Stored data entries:

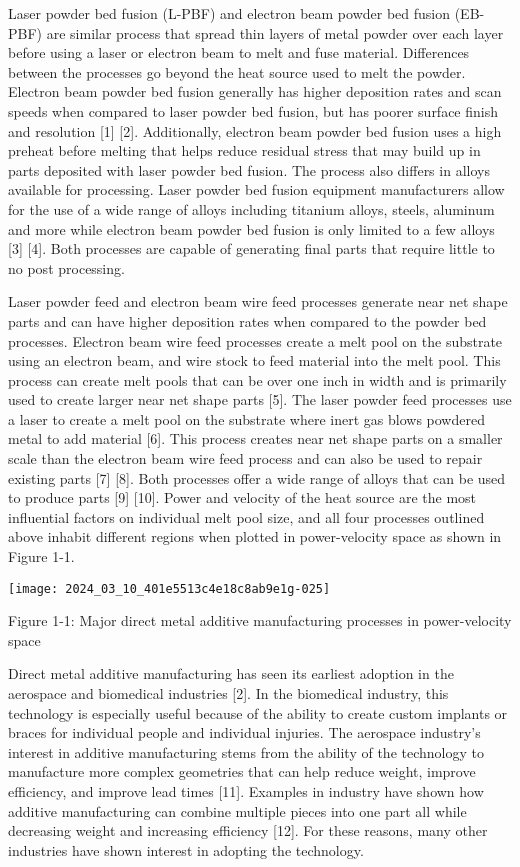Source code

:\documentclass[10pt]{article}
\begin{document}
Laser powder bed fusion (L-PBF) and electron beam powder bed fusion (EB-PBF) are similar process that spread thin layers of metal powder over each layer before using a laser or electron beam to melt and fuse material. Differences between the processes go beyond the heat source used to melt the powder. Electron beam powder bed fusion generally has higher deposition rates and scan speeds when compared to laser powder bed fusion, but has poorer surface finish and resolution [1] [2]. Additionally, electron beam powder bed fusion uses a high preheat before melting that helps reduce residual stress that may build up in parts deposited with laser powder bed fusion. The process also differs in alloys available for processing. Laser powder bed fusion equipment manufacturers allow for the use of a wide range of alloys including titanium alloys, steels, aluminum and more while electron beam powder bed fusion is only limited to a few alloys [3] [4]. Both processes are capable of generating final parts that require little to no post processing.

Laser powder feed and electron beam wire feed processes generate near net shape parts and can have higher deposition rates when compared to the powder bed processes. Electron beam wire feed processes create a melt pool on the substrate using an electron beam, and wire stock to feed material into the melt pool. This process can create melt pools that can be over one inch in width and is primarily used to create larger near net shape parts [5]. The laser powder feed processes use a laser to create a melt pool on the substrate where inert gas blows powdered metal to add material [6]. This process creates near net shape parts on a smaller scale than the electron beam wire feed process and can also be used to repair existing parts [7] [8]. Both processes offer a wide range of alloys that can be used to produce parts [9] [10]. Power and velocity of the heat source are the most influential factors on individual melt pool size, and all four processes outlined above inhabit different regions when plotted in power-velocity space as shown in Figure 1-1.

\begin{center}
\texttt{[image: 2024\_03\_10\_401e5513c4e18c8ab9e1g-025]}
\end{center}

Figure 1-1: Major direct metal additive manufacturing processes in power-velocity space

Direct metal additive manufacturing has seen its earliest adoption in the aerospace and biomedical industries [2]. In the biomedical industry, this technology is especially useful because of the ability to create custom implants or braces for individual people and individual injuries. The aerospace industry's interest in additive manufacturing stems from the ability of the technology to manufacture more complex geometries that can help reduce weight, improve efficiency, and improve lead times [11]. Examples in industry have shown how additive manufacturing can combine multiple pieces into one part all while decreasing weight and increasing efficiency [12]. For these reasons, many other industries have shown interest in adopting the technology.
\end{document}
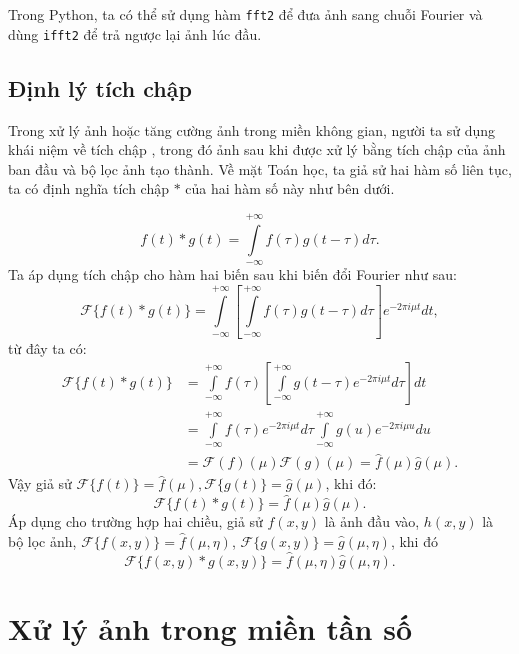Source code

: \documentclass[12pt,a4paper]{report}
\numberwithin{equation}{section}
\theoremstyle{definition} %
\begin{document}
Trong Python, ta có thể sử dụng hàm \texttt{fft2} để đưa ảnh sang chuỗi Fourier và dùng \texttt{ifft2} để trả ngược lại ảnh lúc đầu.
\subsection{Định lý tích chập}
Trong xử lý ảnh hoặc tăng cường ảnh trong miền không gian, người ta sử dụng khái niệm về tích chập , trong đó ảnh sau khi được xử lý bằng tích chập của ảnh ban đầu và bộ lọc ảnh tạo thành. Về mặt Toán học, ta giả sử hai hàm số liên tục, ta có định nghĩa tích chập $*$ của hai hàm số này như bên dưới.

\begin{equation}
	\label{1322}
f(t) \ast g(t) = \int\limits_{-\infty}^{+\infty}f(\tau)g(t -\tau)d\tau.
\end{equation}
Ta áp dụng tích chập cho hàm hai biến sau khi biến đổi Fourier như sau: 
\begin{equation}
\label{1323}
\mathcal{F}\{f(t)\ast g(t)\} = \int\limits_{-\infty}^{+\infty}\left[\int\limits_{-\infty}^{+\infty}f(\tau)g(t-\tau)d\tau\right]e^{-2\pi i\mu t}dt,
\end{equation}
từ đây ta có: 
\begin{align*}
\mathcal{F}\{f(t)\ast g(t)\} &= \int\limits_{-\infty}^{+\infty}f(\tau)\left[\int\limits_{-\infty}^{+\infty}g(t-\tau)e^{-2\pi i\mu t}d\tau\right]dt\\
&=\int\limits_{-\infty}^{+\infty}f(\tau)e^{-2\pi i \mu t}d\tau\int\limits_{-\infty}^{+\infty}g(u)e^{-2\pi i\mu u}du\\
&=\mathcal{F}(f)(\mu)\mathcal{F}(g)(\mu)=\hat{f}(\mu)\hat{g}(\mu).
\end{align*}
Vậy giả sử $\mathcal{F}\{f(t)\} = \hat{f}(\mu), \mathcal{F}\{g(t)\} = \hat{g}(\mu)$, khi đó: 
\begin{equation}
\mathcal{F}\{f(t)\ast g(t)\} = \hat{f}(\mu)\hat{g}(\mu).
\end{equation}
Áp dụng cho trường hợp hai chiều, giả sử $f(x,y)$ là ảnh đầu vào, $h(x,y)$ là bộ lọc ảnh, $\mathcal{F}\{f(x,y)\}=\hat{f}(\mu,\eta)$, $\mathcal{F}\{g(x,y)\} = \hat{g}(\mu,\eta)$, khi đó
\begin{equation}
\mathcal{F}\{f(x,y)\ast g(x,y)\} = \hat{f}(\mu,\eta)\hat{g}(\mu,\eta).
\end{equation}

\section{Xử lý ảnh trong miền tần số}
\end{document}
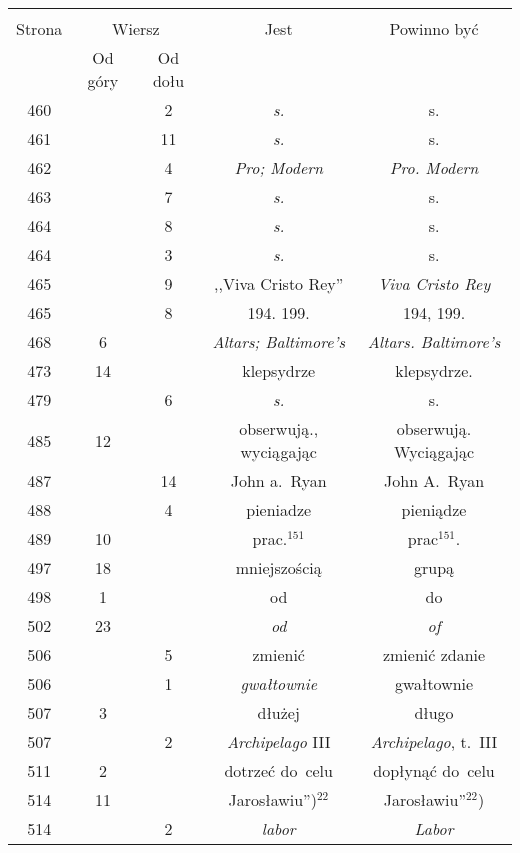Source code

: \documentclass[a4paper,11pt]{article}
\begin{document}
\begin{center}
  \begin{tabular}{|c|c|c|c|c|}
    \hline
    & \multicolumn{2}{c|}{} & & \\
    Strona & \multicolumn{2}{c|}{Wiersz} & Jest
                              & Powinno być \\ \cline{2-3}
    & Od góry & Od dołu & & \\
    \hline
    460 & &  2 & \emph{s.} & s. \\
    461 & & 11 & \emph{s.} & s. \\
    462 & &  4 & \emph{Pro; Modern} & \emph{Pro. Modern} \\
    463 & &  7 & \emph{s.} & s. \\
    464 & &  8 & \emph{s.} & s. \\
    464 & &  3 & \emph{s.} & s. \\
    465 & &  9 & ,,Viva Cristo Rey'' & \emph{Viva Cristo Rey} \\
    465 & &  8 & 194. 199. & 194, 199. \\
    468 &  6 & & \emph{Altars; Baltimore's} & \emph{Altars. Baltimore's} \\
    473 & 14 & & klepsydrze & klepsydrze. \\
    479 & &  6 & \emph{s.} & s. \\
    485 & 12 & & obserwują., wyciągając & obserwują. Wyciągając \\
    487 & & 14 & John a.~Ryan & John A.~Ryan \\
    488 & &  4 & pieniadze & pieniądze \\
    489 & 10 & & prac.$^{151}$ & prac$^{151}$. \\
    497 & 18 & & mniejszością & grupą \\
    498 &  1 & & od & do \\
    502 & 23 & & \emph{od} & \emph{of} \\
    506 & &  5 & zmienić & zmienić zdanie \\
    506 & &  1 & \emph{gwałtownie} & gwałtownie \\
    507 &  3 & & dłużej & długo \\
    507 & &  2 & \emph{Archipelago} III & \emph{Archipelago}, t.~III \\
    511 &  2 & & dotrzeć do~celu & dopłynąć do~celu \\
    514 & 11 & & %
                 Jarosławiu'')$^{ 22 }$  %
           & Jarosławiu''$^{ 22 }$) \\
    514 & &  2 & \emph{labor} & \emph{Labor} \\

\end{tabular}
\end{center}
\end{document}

** ASSIGNMENT **
When a line in the data contains "infty", return it as written.

** REPLY **
f(t) \ast g(t) = \int\limits_{-\infty}^{+\infty}f(\tau)g(t -\tau)d\tau.
\mathcal{F}\{f(t)\ast g(t)\} = \int\limits_{-\infty}^{+\infty}\left[\int\limits_{-\infty}^{+\infty}f(\tau)g(t-\tau)d\tau\right]e^{-2\pi i\mu t}dt,
\mathcal{F}\{f(t)\ast g(t)\} &= \int\limits_{-\infty}^{+\infty}f(\tau)\left[\int\limits_{-\infty}^{+\infty}g(t-\tau)e^{-2\pi i\mu t}d\tau\right]dt\\
&=\int\limits_{-\infty}^{+\infty}f(\tau)e^{-2\pi i \mu t}d\tau\int\limits_{-\infty}^{+\infty}g(u)e^{-2\pi i\mu u}du\\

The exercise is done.